ISOTOPE SCALING AND ETA-I MODE WITH IMPURITIES IN TOKAMAK PLASMAS

The ion temperature gradient- (ITG) driven instability, or eta(i) mode, is studied for discharges with hydrogen, deuterium, or tritium in a toroidal magnetic configuration. Impurity effects on the mode and the instability (impurity mode) driven by the presence of impurity ions with negative density gradient are studied. It is found that the maximum growth rate of the eta(i) mode scales as M(i)-1/2 for pure hydrogenic plasmas, where M(i) is the mass number of the working gas ion. With the inclusion of impurity ions, the growth rate of the eta(i) mode decreases in all three kinds of plasmas, with a hydrogen plasma still having the highest maximum growth rate, tritium the lowest, and deuterium in between.

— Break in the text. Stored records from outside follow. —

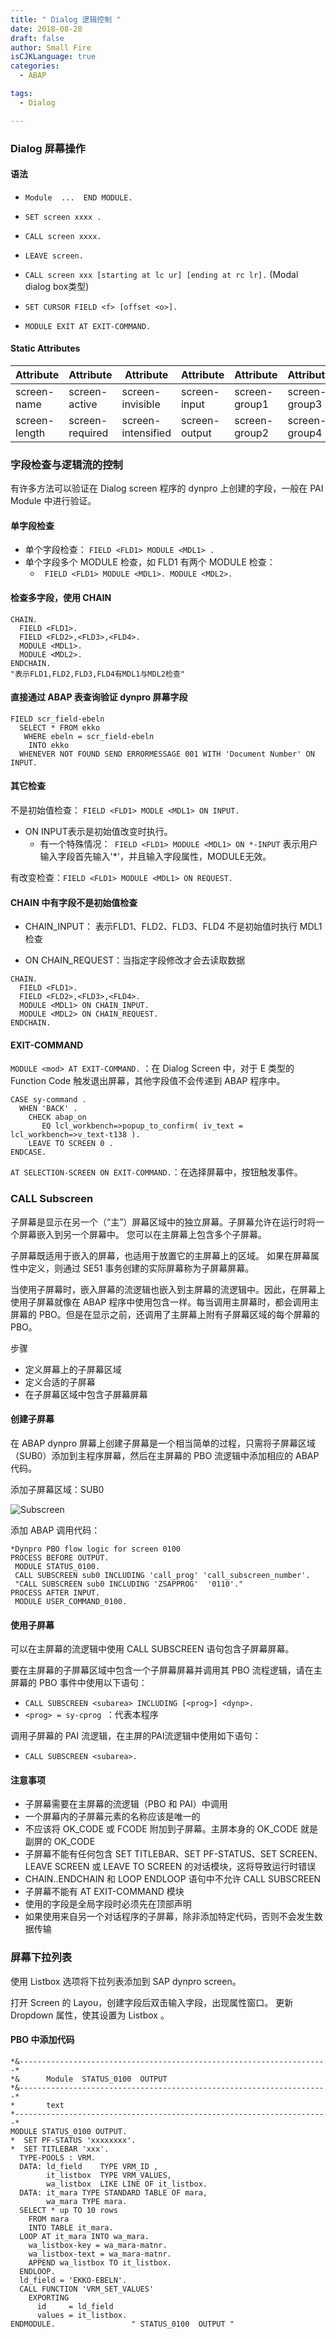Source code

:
 ```yaml
---
title: " Dialog 逻辑控制 "
date: 2018-08-28
draft: false
author: Small Fire
isCJKLanguage: true
categories: 
  - ABAP

tags: 
  - Dialog

---
```


### Dialog 屏幕操作

#### 语法

- `Module  ...  END MODULE. `

- `SET screen xxxx .` 

- `CALL screen xxxx.`

- `LEAVE screen.`          

- `CALL screen xxx [starting at lc ur] [ending at rc lr].`   (Modal dialog box类型)

- `SET CURSOR FIELD <f> [offset <o>].  `
- `MODULE EXIT AT EXIT-COMMAND.`

#### Static Attributes

| Attribute     | Attribute       | Attribute          | Attribute     | Attribute     | Attribute     |
| ------------- | --------------- | ------------------ | ------------- | ------------- | ------------- |
| screen-name   | screen-active   | screen-invisible   | screen-input  | screen-group1 | screen-group3 |
| screen-length | screen-required | screen-intensified | screen-output | screen-group2 | screen-group4 |

### 字段检查与逻辑流的控制

有许多方法可以验证在 Dialog screen 程序的 dynpro 上创建的字段，一般在 PAI Module 中进行验证。

#### 单字段检查

- 单个字段检查： `FIELD <FLD1> MODULE <MDL1> .`
- 单个字段多个 MODULE 检查，如 FLD1 有两个 MODULE 检查：
  - ` FIELD <FLD1> MODULE <MDL1>. MODULE <MDL2>.`

#### 检查多字段，使用 CHAIN

```ABAP
CHAIN.
  FIELD <FLD1>.
  FIELD <FLD2>,<FLD3>,<FLD4>.
  MODULE <MDL1>.
  MODULE <MDL2>.
ENDCHAIN.
"表示FLD1,FLD2,FLD3,FLD4有MDL1与MDL2检查"
```

#### 直接通过 ABAP 表查询验证 dynpro 屏幕字段

```ABAP
FIELD scr_field-ebeln
  SELECT * FROM ekko
   WHERE ebeln = scr_field-ebeln
    INTO ekko
  WHENEVER NOT FOUND SEND ERRORMESSAGE 001 WITH 'Document Number' ON INPUT.
```

#### 其它检查

不是初始值检查： `FIELD <FLD1> MODLE <MDL1> ON INPUT.`

- ON INPUT表示是初始值改变时执行。
  - 有一个特殊情况：` FIELD <FLD1> MODULE <MDL1> ON *-INPUT`
    表示用户输入字段首先输入'*'，并且输入字段属性，MODULE无效。

有改变检查：`FIELD <FLD1> MODULE <MDL1> ON REQUEST.`

#### CHAIN 中有字段不是初始值检查

- CHAIN_INPUT： 表示FLD1、FLD2、FLD3、FLD4 不是初始值时执行 MDL1 检查

- ON CHAIN_REQUEST：当指定字段修改才会去读取数据

```ABAP
CHAIN.
  FIELD <FLD1>.
  FIELD <FLD2>,<FLD3>,<FLD4>.
  MODULE <MDL1> ON CHAIN_INPUT.
  MODULE <MDL2> ON CHAIN_REQUEST.
ENDCHAIN.
```

#### EXIT-COMMAND

`MODULE <mod> AT EXIT-COMMAND.` ：在 Dialog Screen 中，对于 E 类型的 Function Code 触发退出屏幕，其他字段值不会传递到 ABAP 程序中。

```ABAP
CASE sy-command .
  WHEN 'BACK' .
    CHECK abap_on
       EQ lcl_workbench=>popup_to_confirm( iv_text = lcl_workbench=>v_text-t138 ).
    LEAVE TO SCREEN 0 .
ENDCASE.
```

`AT SELECTION-SCREEN ON EXIT-COMMAND.`：在选择屏幕中，按钮触发事件。

### CALL Subscreen

子屏幕是显示在另一个（“主”）屏幕区域中的独立屏幕。子屏幕允许在运行时将一个屏幕嵌入到另一个屏幕中。 您可以在主屏幕上包含多个子屏幕。

子屏幕既适用于嵌入的屏幕，也适用于放置它的主屏幕上的区域。 如果在屏幕属性中定义，则通过 SE51 事务创建的实际屏幕称为子屏幕屏幕。

当使用子屏幕时，嵌入屏幕的流逻辑也嵌入到主屏幕的流逻辑中。因此，在屏幕上使用子屏幕就像在 ABAP 程序中使用包含一样。每当调用主屏幕时，都会调用主屏幕的 PBO。但是在显示之前，还调用了主屏幕上附有子屏幕区域的每个屏幕的PBO。

步骤

- 定义屏幕上的子屏幕区域
- 定义合适的子屏幕
- 在子屏幕区域中包含子屏幕屏幕

#### 创建子屏幕

在 ABAP dynpro 屏幕上创建子屏幕是一个相当简单的过程，只需将子屏幕区域（SUB0）添加到主程序屏幕，然后在主屏幕的 PBO 流逻辑中添加相应的 ABAP 代码。

添加子屏幕区域：SUB0

![Subscreen](/images/ABAP/ABAP_Dialog_3.png)

添加 ABAP 调用代码：

```ABAP
*Dynpro PBO flow logic for screen 0100
PROCESS BEFORE OUTPUT.
 MODULE STATUS_0100.
 CALL SUBSCREEN sub0 INCLUDING 'call_prog' 'call_subscreen_number'.
 "CALL SUBSCREEN sub0 INCLUDING 'ZSAPPROG'  '0110'."
PROCESS AFTER INPUT.
 MODULE USER_COMMAND_0100.
```

#### 使用子屏幕

可以在主屏幕的流逻辑中使用 CALL SUBSCREEN 语句包含子屏幕屏幕。

要在主屏幕的子屏幕区域中包含一个子屏幕屏幕并调用其 PBO 流程逻辑，请在主屏幕的 PBO 事件中使用以下语句：

- `CALL SUBSCREEN <subarea> INCLUDING [<prog>] <dynp>.`
- `<prog> = sy-cprog `：代表本程序

调用子屏幕的 PAI 流逻辑，在主屏的PAI流逻辑中使用如下语句：

- `CALL SUBSCREEN <subarea>.`

#### 注意事项

- 子屏幕需要在主屏幕的流逻辑（PBO 和 PAI）中调用
- 一个屏幕内的子屏幕元素的名称应该是唯一的
- 不应该将 OK_CODE 或 FCODE 附加到子屏幕。主屏本身的 OK_CODE 就是副屏的 OK_CODE
- 子屏幕不能有任何包含 SET TITLEBAR、SET PF-STATUS、SET SCREEN、LEAVE SCREEN 或 LEAVE TO SCREEN 的对话模块，这将导致运行时错误
- CHAIN..ENDCHAIN 和 LOOP ENDLOOP 语句中不允许 CALL SUBSCREEN
- 子屏幕不能有 AT EXIT-COMMAND 模块
- 使用的字段是全局字段时必须先在顶部声明
- 如果使用来自另一个对话程序的子屏幕，除非添加特定代码，否则不会发生数据传输

### 屏幕下拉列表

使用 Listbox 选项将下拉列表添加到 SAP dynpro screen。

打开 Screen 的 Layou，创建字段后双击输入字段，出现属性窗口。 更新 Dropdown 属性，使其设置为 Listbox 。

#### PBO 中添加代码

```ABAP
*&---------------------------------------------------------------------*
*&      Module  STATUS_0100  OUTPUT
*&---------------------------------------------------------------------*
*       text
*----------------------------------------------------------------------*
MODULE STATUS_0100 OUTPUT.
*  SET PF-STATUS 'xxxxxxxx'.
*  SET TITLEBAR 'xxx'.
  TYPE-POOLS : VRM.
  DATA: ld_field    TYPE VRM_ID ,
        it_listbox  TYPE VRM_VALUES,
        wa_listbox  LIKE LINE OF it_listbox.
  DATA: it_mara TYPE STANDARD TABLE OF mara,
        wa_mara TYPE mara.
  SELECT * up TO 10 rows
    FROM mara
    INTO TABLE it_mara.
  LOOP AT it_mara INTO wa_mara.
    wa_listbox-key = wa_mara-matnr.
    wa_listbox-text = wa_mara-matnr.
    APPEND wa_listbox TO it_listbox.
  ENDLOOP.
  ld_field = 'EKKO-EBELN'.
  CALL FUNCTION 'VRM_SET_VALUES'
    EXPORTING
      id     = ld_field
      values = it_listbox.
ENDMODULE.                 " STATUS_0100  OUTPUT "
```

However, the isotope effects are weaker and scale as M(eff)-1/2 with the presence of impurity ions, where the effective mass number, M(eff)= (1 - f(z))M(i) + f(z)M(z), with M(z) and f(z) = Zn0z/n0e being the mass number and charge concentration of impurity ions, respectively. For the impurity mode, the scaling is similar to that of the eta(i) mode without impurity ions. The experimental database shows that the plasma energy confinement time scales as tau(E) is-proportional-to M(i)1/2 for a wide range of clean plasmas. The correlation of the theoretical results with the experimental confinement scaling is discussed.